Fear of Missing Out by Patrick McGinnis is a book I’ve always needed – and most likely, you do too. In it, he describes the concepts of FOMO (Fear of Missing Out), FOBO (Fear of a Better Option) and their evil combined force, FODA (Fear of Doing Anything), as well as how to combat them in your own life to be more decisive and independent of social manipulation.

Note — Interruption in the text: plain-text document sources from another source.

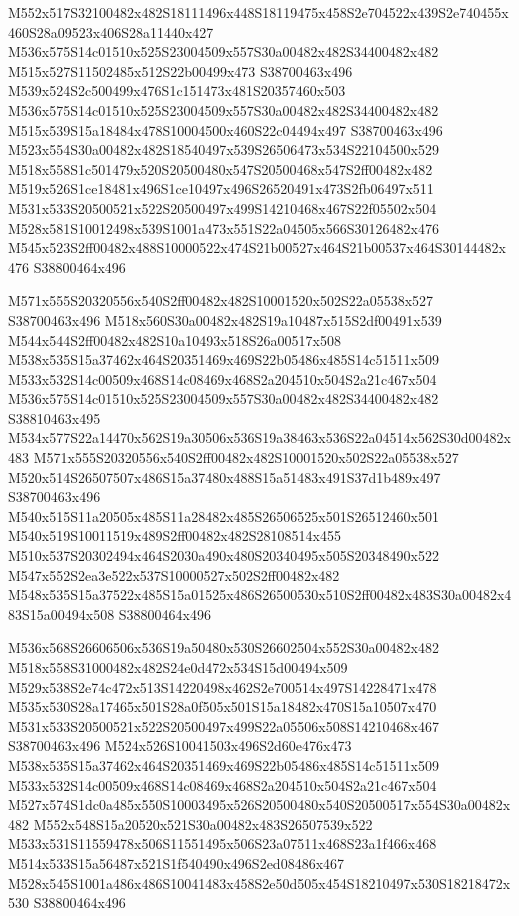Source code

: \documentclass{article}
\begin{document}
\begin{multicols}{2}
M552x517S32100482x482S18111496x448S18119475x458S2e704522x439S2e740455x460S28a09523x406S28a11440x427 M536x575S14c01510x525S23004509x557S30a00482x482S34400482x482 M515x527S11502485x512S22b00499x473 S38700463x496 M539x524S2c500499x476S1c151473x481S20357460x503 M536x575S14c01510x525S23004509x557S30a00482x482S34400482x482 M515x539S15a18484x478S10004500x460S22c04494x497 S38700463x496 M523x554S30a00482x482S18540497x539S26506473x534S22104500x529 M518x558S1c501479x520S20500480x547S20500468x547S2ff00482x482 M519x526S1ce18481x496S1ce10497x496S26520491x473S2fb06497x511 M531x533S20500521x522S20500497x499S14210468x467S22f05502x504 M528x581S10012498x539S1001a473x551S22a04505x566S30126482x476 M545x523S2ff00482x488S10000522x474S21b00527x464S21b00537x464S30144482x476 S38800464x496

M571x555S20320556x540S2ff00482x482S10001520x502S22a05538x527 S38700463x496 M518x560S30a00482x482S19a10487x515S2df00491x539 M544x544S2ff00482x482S10a10493x518S26a00517x508 M538x535S15a37462x464S20351469x469S22b05486x485S14c51511x509 M533x532S14c00509x468S14c08469x468S2a204510x504S2a21c467x504 M536x575S14c01510x525S23004509x557S30a00482x482S34400482x482 S38810463x495 M534x577S22a14470x562S19a30506x536S19a38463x536S22a04514x562S30d00482x483 M571x555S20320556x540S2ff00482x482S10001520x502S22a05538x527 M520x514S26507507x486S15a37480x488S15a51483x491S37d1b489x497 S38700463x496 M540x515S11a20505x485S11a28482x485S26506525x501S26512460x501 M540x519S10011519x489S2ff00482x482S28108514x455 M510x537S20302494x464S2030a490x480S20340495x505S20348490x522 M547x552S2ea3e522x537S10000527x502S2ff00482x482 M548x535S15a37522x485S15a01525x486S26500530x510S2ff00482x483S30a00482x483S15a00494x508 S38800464x496

M536x568S26606506x536S19a50480x530S26602504x552S30a00482x482 M518x558S31000482x482S24e0d472x534S15d00494x509 M529x538S2e74c472x513S14220498x462S2e700514x497S14228471x478 M535x530S28a17465x501S28a0f505x501S15a18482x470S15a10507x470 M531x533S20500521x522S20500497x499S22a05506x508S14210468x467 S38700463x496 M524x526S10041503x496S2d60e476x473 M538x535S15a37462x464S20351469x469S22b05486x485S14c51511x509 M533x532S14c00509x468S14c08469x468S2a204510x504S2a21c467x504 M527x574S1dc0a485x550S10003495x526S20500480x540S20500517x554S30a00482x482 M552x548S15a20520x521S30a00482x483S26507539x522 M533x531S11559478x506S11551495x506S23a07511x468S23a1f466x468 M514x533S15a56487x521S1f540490x496S2ed08486x467 M528x545S1001a486x486S10041483x458S2e50d505x454S18210497x530S18218472x530 S38800464x496


\end{multicols}
\end{document}
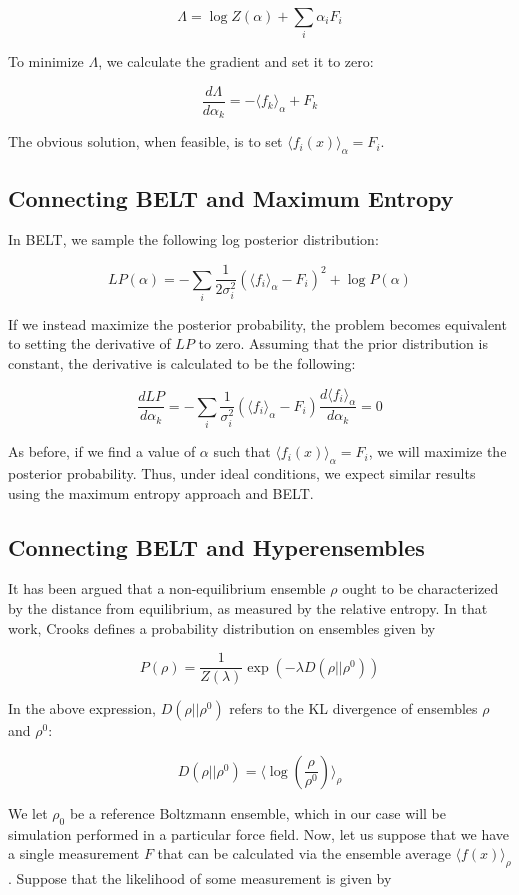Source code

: \documentclass[12pt]{article}
\begin{document}
$$\Lambda = \log Z(\alpha) + \sum_i \alpha_i F_i$$

To minimize $\Lambda$, we calculate the gradient and set it to zero:

$$\frac{d\Lambda}{d\alpha_k} = -\langle f_k \rangle_\alpha + F_k$$

The obvious solution, when feasible, is to set $\langle f_i(x) \rangle_\alpha = F_i$.  


\subsection*{Connecting BELT and Maximum Entropy}


In BELT, we sample the following log posterior distribution:

$$LP(\alpha) = -\sum_i \frac{1}{2\sigma_i^2}(\langle f_i\rangle _\alpha - F_i)^2 + \log P(\alpha)$$

If we instead maximize the posterior probability, the problem becomes equivalent to setting the derivative of $LP$ to zero.  Assuming that the prior distribution is constant, the derivative is calculated to be the following:

$$ \frac{dLP}{d\alpha_k} =  -\sum_i \frac{1}{\sigma_i^2} (\langle f_i\rangle _\alpha - F_i) \frac{d\langle f_i\rangle _\alpha}{d\alpha_k} = 0$$

As before, if we find a value of $\alpha$ such that $\langle f_i(x) \rangle_\alpha = F_i$, we will maximize the posterior probability.  Thus, under ideal conditions, we expect similar results using the maximum entropy approach and BELT.  

\subsection*{Connecting BELT and Hyperensembles}

It has been argued \cite{crooks2007beyond} that a non-equilibrium ensemble $\rho$ ought to be characterized by the distance from equilibrium, as measured by the relative entropy.  In that work, Crooks defines a probability distribution on ensembles given by 

$$P(\rho) = \frac{1}{Z(\lambda)} \exp(- \lambda D(\rho || \rho^0))$$

In the above expression, $D(\rho || \rho^0)$ refers to the KL divergence of ensembles $\rho$ and $\rho^0$:

$$D(\rho || \rho^0) = \langle \log(\frac{\rho}{\rho^0})\rangle_\rho$$

We let $\rho_0$ be a reference Boltzmann ensemble, which in our case will be simulation performed in a particular force field. Now, let us suppose that we have a single measurement $F$ that can be calculated via the ensemble average $\langle f(x) \rangle_\rho$.  Suppose that the likelihood of some measurement is given by
\end{document}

McGinnis first identified FOMO and FOBO back in the early 2000s (though they date back to the earliest days of human history), but he since observed them turning into an epidemic as social media and internet technology became widespread. The wealth of options and opportunities that we see every day on our phone screens can be paralyzing, leading us to feel left out, run ourselves ragged trying not to miss anything, and to constantly seek that ‘perfect’ choice. With this detailed examination of the phenomena, their underlying causes, and the tools at our disposal, he seeks to give the reader back the power to make choices that actually reflect their values and desires instead of reflecting what they’ve been told to want (or what others want).
Perhaps the most important insight McGinnis shares into FOMO and FOBO is their roots in narcissism and their poisonous effects on our relationships with others. When we constantly strive to keep our options open, running after the imaginary ‘perfect’ choice and scrambling not to miss out on cultural trends, we not only do ourselves no favors, but we don’t show much respect for the people around us. Our friends, family, potential employers and more are left hanging as we procrastinate making decisions until we’re sure it’s the ‘right’ choice. This part struck home for me, as someone who’s made many a lunch companion die of boredom while I struggle to decide what to order. Importantly, he urges readers not to waste time on unimportant decisions like a lunch order, because there are no bad options. Careful decision-making processes must be reserved for high-stakes decisions only, where the outcome is very important to your life.
For the most part, I found this book helpful and interesting, though his focus on corporate entities and professional corporate life wasn’t relevant or interesting to me. Luckily, most of his strategies remain relevant outside corporate life as well. If you want to work on being decisive and/or less addicted to social media validation and guilt, I recommend giving this book a try.